How to complete this task | Each line of the entries below that holds "according" is needed, copied in full.

*** Opening of Given data ***

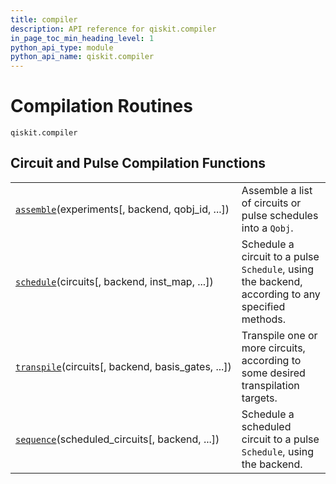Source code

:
 ```yaml
---
title: compiler
description: API reference for qiskit.compiler
in_page_toc_min_heading_level: 1
python_api_type: module
python_api_name: qiskit.compiler
---
```


<span id="module-qiskit.compiler" />

<span id="qiskit-compiler" />

# Compilation Routines

<span id="module-qiskit.compiler" />

`qiskit.compiler`

## Circuit and Pulse Compilation Functions

|                                                                                                               |                                                                                                  |
| ------------------------------------------------------------------------------------------------------------- | ------------------------------------------------------------------------------------------------ |
| [`assemble`](qiskit.compiler.assemble "qiskit.compiler.assemble")(experiments\[, backend, qobj\_id, ...])     | Assemble a list of circuits or pulse schedules into a `Qobj`.                                    |
| [`schedule`](qiskit.compiler.schedule "qiskit.compiler.schedule")(circuits\[, backend, inst\_map, ...])       | Schedule a circuit to a pulse `Schedule`, using the backend, according to any specified methods. |
| [`transpile`](qiskit.compiler.transpile "qiskit.compiler.transpile")(circuits\[, backend, basis\_gates, ...]) | Transpile one or more circuits, according to some desired transpilation targets.                 |
| [`sequence`](qiskit.compiler.sequence "qiskit.compiler.sequence")(scheduled\_circuits\[, backend, ...])       | Schedule a scheduled circuit to a pulse `Schedule`, using the backend.                           |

*** Close of Given data ***

Task response |
| [`schedule`](qiskit.compiler.schedule "qiskit.compiler.schedule")(circuits\[, backend, inst\_map, ...])       | Schedule a circuit to a pulse `Schedule`, using the backend, according to any specified methods. |
| [`transpile`](qiskit.compiler.transpile "qiskit.compiler.transpile")(circuits\[, backend, basis\_gates, ...]) | Transpile one or more circuits, according to some desired transpilation targets.                 |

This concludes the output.